Have you met any of contestants from prior seasons?
I haven’t. Tiffani has her restaurant (Sweet Cheeks Q) here in Boston, but I’ve yet to go in. So, unfortunately not.

John Tesar was the eliminated chef last night. During the episode, he acknowledged that every chef who has made risotto in the past has ended up on the chopping block. Of course, he went ahead and made it anyway, to disastrous results. Why is risotto always a killer on Top Chef?
Risotto is hard because it has to be served right away. If it sits for even a couple minutes too long, it’ll harden up and become just this blob, as opposed to beautiful, creamy risotto. I don’t think the problem is actually cooking it. I think the problem is getting it from the stove to the table in time. Now John’s (Tesar) problem was that his was cooked completely uneven.

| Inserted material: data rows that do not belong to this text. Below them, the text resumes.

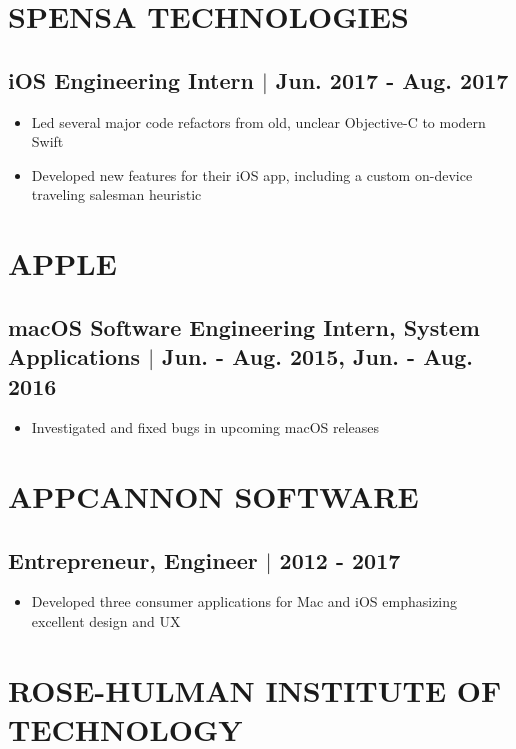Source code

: \documentclass[10pt]{article}
\begin{document}
\section{SPENSA TECHNOLOGIES}
\subsection{iOS Engineering Intern $\vert$ Jun. 2017 - Aug. 2017}
\begin{itemize}
    \item Led several major code refactors from old, unclear Objective-C to modern Swift
    \item Developed new features for their iOS app, including a custom on-device traveling salesman heuristic
\end{itemize}

\section{APPLE}
\subsection{macOS Software Engineering Intern, System Applications $\vert$ Jun. - Aug. 2015, Jun. - Aug. 2016}
\begin{itemize}
    \item Investigated and fixed bugs in upcoming macOS releases
\end{itemize}

\section{APPCANNON SOFTWARE}
\subsection{Entrepreneur, Engineer $\vert$ 2012 - 2017}
\begin{itemize}
    \item Developed three consumer applications for Mac and iOS emphasizing excellent design and UX
\end{itemize}


\section{ROSE-HULMAN INSTITUTE OF TECHNOLOGY}
\end{document}
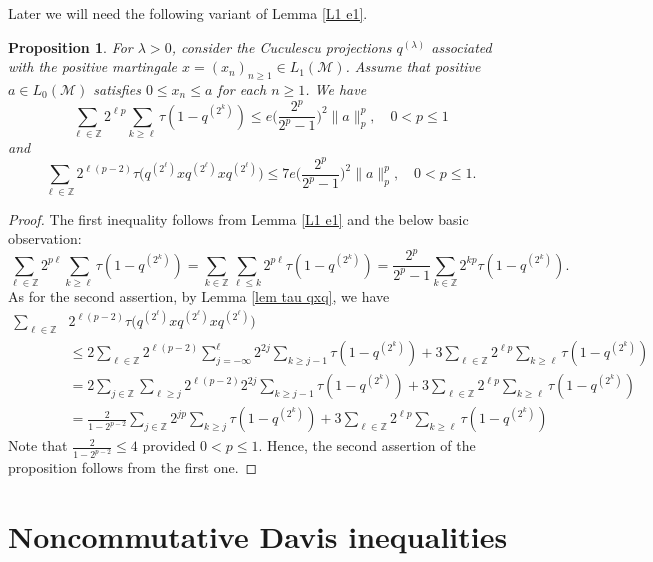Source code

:\documentclass[11]{amsart}
\numberwithin{equation}{section}
\newtheorem{proposition}[theorem]{Proposition}
\begin{document}
Later we will need  the following variant of Lemma \ref{L1 e1}.
\begin{proposition}\label{prop 3}
	For $\lambda>0$, consider the Cuculescu projections $q^{(\lambda)}$ associated with the positive martingale 	 $x=(x_n)_{n\geq1}\in L_1(\mathcal{M})$.  Assume that	positive $a\in L_0(\mathcal{M})$ satisfies $0\leq x_n\leq a$ for each $n\geq1$. We have 
	$$\sum_{\ell\in\mathbb{Z}} 2^{\ell p} \sum_{k\geq \ell}\tau(1-q^{(2^k)})\leq e\Big(\frac{2^{p}}{2^p-1}\Big)^2\|a\|_p^p,\quad 0<p\leq 1$$
	and 
	$$\sum_{\ell\in\mathbb{Z}} 2^{\ell(p-2)}	\tau\Big(q^{(2^{\ell})}xq^{(2^{\ell})}xq^{(2^{\ell})}\Big)\leq 7e\Big(\frac{2^{p}}{2^p-1}\Big)^2\|a\|_p^p,\quad 0<p\leq 1.$$
\end{proposition}
\begin{proof}
	The first inequality follows from Lemma \ref{L1 e1} and the below basic observation:	
	$$\sum_{\ell\in\mathbb{Z}} 2^{p\ell} \sum_{k\geq \ell}\tau(1-q^{(2^k)})=\sum_{k\in\mathbb{Z}}\sum_{\ell\leq k} 2^{p\ell} \tau(1-q^{(2^k)})=\frac{2^p}{2^p-1}\sum_{k\in \mathbb{Z}} 2^{kp}\tau(1-q^{(2^k)}).$$
	As for the second assertion, by Lemma \ref{lem tau qxq}, we have 
	\begin{align*}
		\sum_{\ell\in\mathbb{Z}}& 2^{\ell(p-2)}	\tau\Big(q^{(2^{\ell})}xq^{(2^{\ell})}xq^{(2^{\ell})}\Big)\\
		&\leq 2\sum_{\ell\in\mathbb{Z}} 2^{\ell(p-2)} \sum_{j=-\infty}^{\ell}2^{2j}\sum_{k\geq j-1}\tau(1-q^{(2^k)})+3\sum_{\ell\in\mathbb{Z}} 2^{\ell p} \sum_{k\geq \ell}\tau(1-q^{(2^k)})\\
		&= 2\sum_{j\in\mathbb{Z}}\sum_{\ell\geq j} 2^{\ell(p-2)} 2^{2j}\sum_{k\geq j-1}\tau(1-q^{(2^k)})+3\sum_{\ell\in\mathbb{Z}} 2^{\ell p} \sum_{k\geq \ell}\tau(1-q^{(2^k)})\\
		&=\frac{2}{1-2^{p-2}}\sum_{j\in\mathbb{Z}}2^{jp}\sum_{k\geq j}\tau(1-q^{(2^k)})+3\sum_{\ell\in\mathbb{Z}} 2^{\ell p} \sum_{k\geq \ell}\tau(1-q^{(2^k)})\
	\end{align*}
	Note that  $\frac{2}{1-2^{p-2}}\leq 4$ provided $0<p\leq 1$. Hence,  the second assertion of the proposition follows from the first one. 
\end{proof}








\section{Noncommutative Davis inequalities}\label{sec-davis}
\end{document}

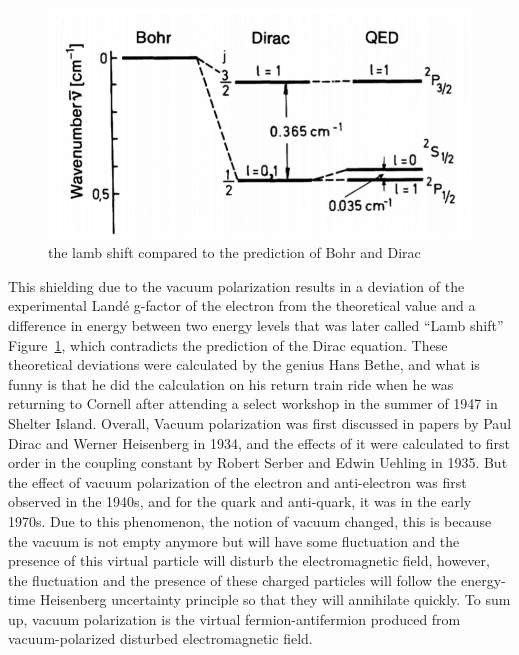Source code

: \documentclass{article}
\begin{document}
\begin{figure}[!th]
	\centering
	\includegraphics[width=0.5\linewidth]{figures/lamb-shift.png}
	\caption{the lamb shift compared to the prediction of Bohr and Dirac}
	\label{fig:lamb-shift}
\end{figure}
This shielding due to the vacuum polarization results in a deviation of the experimental Landé g-factor of the electron from the theoretical value and a difference in energy between two energy levels that was later called “Lamb shift” Figure~\ref{fig:lamb-shift}, which contradicts the prediction of the Dirac equation. These theoretical deviations were calculated by the genius Hans Bethe, and what is funny is that he did the calculation on his return train ride when he was returning to Cornell after attending a select workshop in the summer of 1947 in Shelter Island.
Overall, Vacuum polarization was first discussed in papers by Paul Dirac and Werner Heisenberg in 1934, and the effects of it were calculated to first order in the coupling constant by Robert Serber and Edwin Uehling in 1935. But the effect of vacuum polarization of the electron and anti-electron was first observed in the 1940s, and for the quark and anti-quark, it was in the early 1970s.
Due to this phenomenon, the notion of vacuum changed, this is because the vacuum is not empty anymore but will have some fluctuation and the presence of this virtual particle will disturb the electromagnetic field, however, the fluctuation and the presence of these charged particles will follow the energy-time Heisenberg uncertainty principle so that they will annihilate quickly.
To sum up, vacuum polarization is the virtual fermion-antifermion produced from vacuum-polarized disturbed electromagnetic field.
\end{document}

It started to become a running joke as Tesar kept blaming the Top Chef kitchen and the pans not having an even enough surface?
I remember him talking about it often when we were at Judge’s Table. He was definitely going on and on about it. When you walk into most kitchens, not every single pan is perfect. It’s just something that you have to deal with.

Tell me a little bit about your dish and how you managed to make it healthier.
So, I tried to go off the flavors of a really beautiful roast chicken that would later be pulled and put into a pot pie. But I couldn’t use butter so I used miso in place of it. As it was cooking in the plastic, basically sous vide or poached, the miso softened up and melted and marinated the chicken. I love miso because it’s this rich and salty base without having a lot of fat in it.

In your deconstructed potpie you eliminated the puff pastry to reduce calories. You also added a tofu/garlic emulsion to eliminate dairy. How did you come to that decision?
My mom would always make smoothies with tofu in it, instead of using milk or cream. When you blend silken tofu it makes this really this thick, creamy shake that works really well. Soy milk is something I often use in cooking, like in making cream soups because when you add dairy to something it actually dilutes the flavor. With soy you have to add flavor back in, but nothing gets diluted. So, I took garlic cloves and poached them six times to pull out the pungency of raw garlic and then simmered that in the soy milk and blended it with the silken tofu.

What are your thoughts on Healthy Choice adding your dish to its repertoire of frozen entrees?
I think it’s pretty cool. I’ve yet to try it, but a dish that’s inspired by what I made and put out to the public is fine. But I still recommend people coming to see me for the real thing.

In our last interview you admitted to having a soft spot for Pillsbury biscuits and canned green beans. Since you won a frozen food challenge, I want to know, are there any frozen foods you really loved growing up?
Oh my god, I still love frozen food! Chicken fingers that come from the freezer section, that you deep fry, is always a winner in my book. Quite frankly, when chefs get done working, they like something really fast and simple and sometimes that comes from the freezer aisle. And that’s okay.